The heart of the process is in here:


//... redacted

Locker locker(isolate);  

Isolate::Scope isolate_scope(isolate);  
HandleScope handle_scope(isolate);  
Local<Context> context = Context::New(isolate);

Environment* env = CreateEnvironment(isolate, context, instance_data);
//... redacted

LoadEnvironment(env);

//... redacted

  {  
      SealHandleScope seal(isolate);  
      bool more;  
      do {  
        v8::platform::PumpMessageLoop(default_platform, isolate);  
        more = uv_run(env->event_loop(), UV_RUN_ONCE);
        if (more == false) {  
          v8::platform::PumpMessageLoop(default_platform, isolate);
          EmitBeforeExit(env);

          // Emit `beforeExit` if the loop became alive either after emitting
          // event, or after running some callbacks.           
          more = uv_loop_alive(env->event_loop());  
          if (uv_run(env->event_loop(), UV_RUN_NOWAIT) != 0)  
            more = true;  
        }  
      } while (more == true);  
  }  

// ... redacted

The first part of the code is required to start a V8 instance. It set the Locker, HandleScope, and Context. For more information about them, you can refer to V8 Embedder Guide. The second part, the LoadEnvironment is a magic. It’s actually loading a bootstrap script, namely node.js. I think the framework is named after this bootstrap script. It is the first script executed, and further it will also load your app. See this part of code in the node.cc inside LoadEnvironment function:

  // ... redacted_     
  Local<String> script_name = FIXED_ONE_BYTE_STRING(env->isolate(), "node.js");  
  Local<Value> f_value = ExecuteString(env, MainSource(env), script_name);  
  if (try_catch.HasCaught())  {  
    ReportException(env, try_catch);  
    exit(10);  
  }  
  CHECK(f_value->IsFunction());  
  Local<Function> f = Local<Function>::Cast(f_value);
  
  // ... redacted_
  Local<Value> arg = env->process_object();  
  f->Call(global, 1, &arg);

These piece of code will load the node.js bootstrap script and then execute the top level function. In the node.js script it is the process function. After that, all execution are handed over to modules. Modules provides additional functions outside what provided by V8. By using modules, V8 can communicate and access underlying systems. You can inspect the source code of node.js to see which modules is loaded on startup.libuv functionalities also wrapped in modules. The built-in modules are located in the lib directory. There are a bunch of JavaScript files there that provides a standard library for NodeJS. Most of the modules provides libuv functionalities to the JavaScript world.

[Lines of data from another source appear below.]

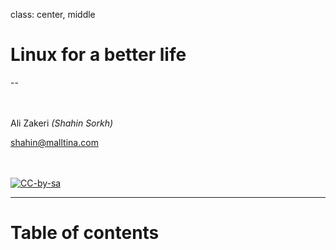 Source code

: 
class: center, middle

# Linux for a better life

--

<br><br>
Ali Zakeri _(Shahin Sorkh)_

[shahin@malltina.com](mailto:shahin@malltina.com)

<br><br>
[![CC-by-sa](https://licensebuttons.net/l/by-sa/4.0/80x15.png "Creative Commons Attribution-ShareAlike 4.0 International License")](http://creativecommons.org/licenses/by-sa/4.0/)

---

# Table of contents

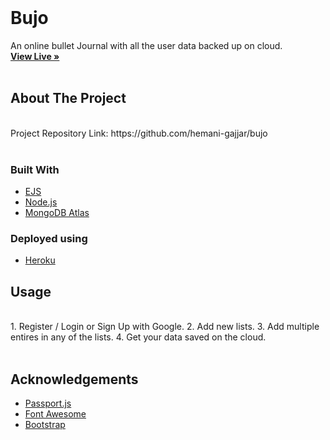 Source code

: <!-- PROJECT LOGO -->
<br />
<p align="center">
  <h1>Bujo</h1>
  <p>
   An online bullet Journal with all the user data backed up on cloud.
    <br />
    <a href="https://bujo0208.herokuapp.com/"><strong>View Live »</strong></a>
    <br />
    <br />
  </p>
</p>

<!-- ABOUT THE PROJECT -->

## About The Project

<br/>
Project Repository Link: https://github.com/hemani-gajjar/bujo
<br/>
<br/>
<!-- <img src="public/homepage.png" alt="Logo" width="1000" height="580"> -->

### Built With

- [EJS](https://ejs.co/)
- [Node.js](https://nodejs.dev/)
- [MongoDB Atlas](https://www.mongodb.com/cloud/atlas)

### Deployed using

- [Heroku](https://firebase.google.com/products/hosting)

<!-- USAGE EXAMPLES -->

## Usage

<br/>
1. Register / Login or Sign Up with Google.
2. Add new lists.
3. Add multiple entires in any of the lists.
4. Get your data saved on the cloud.
<br/>
<br/>

<!-- ACKNOWLEDGEMENTS -->

## Acknowledgements

- [Passport.js](http://www.passportjs.org/)
- [Font Awesome](https://fontawesome.com/)
- [Bootstrap](https://getbootstrap.com/)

Going back to StartNodeInstance function, we see a do..while block. This is the loop where all the processing going on. It pump the V8 message, and give the control to libuv to inspect if there’s more event request over there by calling uv_run with UV_RUN_ONCE on the event loop. It’ll poll the I/O once and return nonzero if there is pending callbacks are expected and will save that to more as an indicator there are callbacks. If more is false then we do one more message pump and running the BeforeExit event hook and checking if the event loop is still alive by checking the uv_loop_alive and after that it’ll run the event loop again by calling uv_run. This BeforeExit event can make asynchronous call and causes NodeJS to continue.

Conclusion

NodeJS is a very interesting piece of engineering. I’m surprised on how simple the premise of the framework is. At beginning it was just a JavaScript wrapper for libev and libaio to provide JavaScript programmable server-side evented I/O. It grows interest over the time and creating a whole ecosystem by itself. Despite its interesting history of breakup between nodejs and iojs, the contentious tension between Joyent employee and node contributor, it evolves, and becomes one of the most important project in Open Source community. The code base is still relatively small, the code is readable and easy to follow. I hope this UTB article can help you understand how Node works and can be a starting point if you want to contribute on NodeJS.

If you want to see the very first presentation by Dahl in 2009 explaining NodeJS, it’s still perserved in JSconf.eu website.